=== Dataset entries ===

◆ ◆ ◆

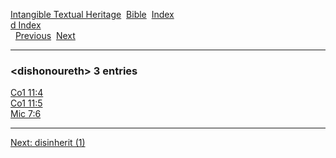 [Intangible Textual Heritage](../../index)  [Bible](../index) 
[Index](index)   
[d Index](_d_)  
  [Previous](c03225)  [Next](c03227) 

------------------------------------------------------------------------

### &lt;dishonoureth&gt; 3 entries

[Co1 11:4](../kjv/co1011.htm#004)  
[Co1 11:5](../kjv/co1011.htm#005)  
[Mic 7:6](../kjv/mic007.htm#006)  

------------------------------------------------------------------------

[Next: disinherit (1)](c03227)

◆ ◆ ◆

Filter the preceding entries down to the lines with "Next".

  [Previous](c03225)  [Next](c03227) 
[Next: disinherit (1)](c03227)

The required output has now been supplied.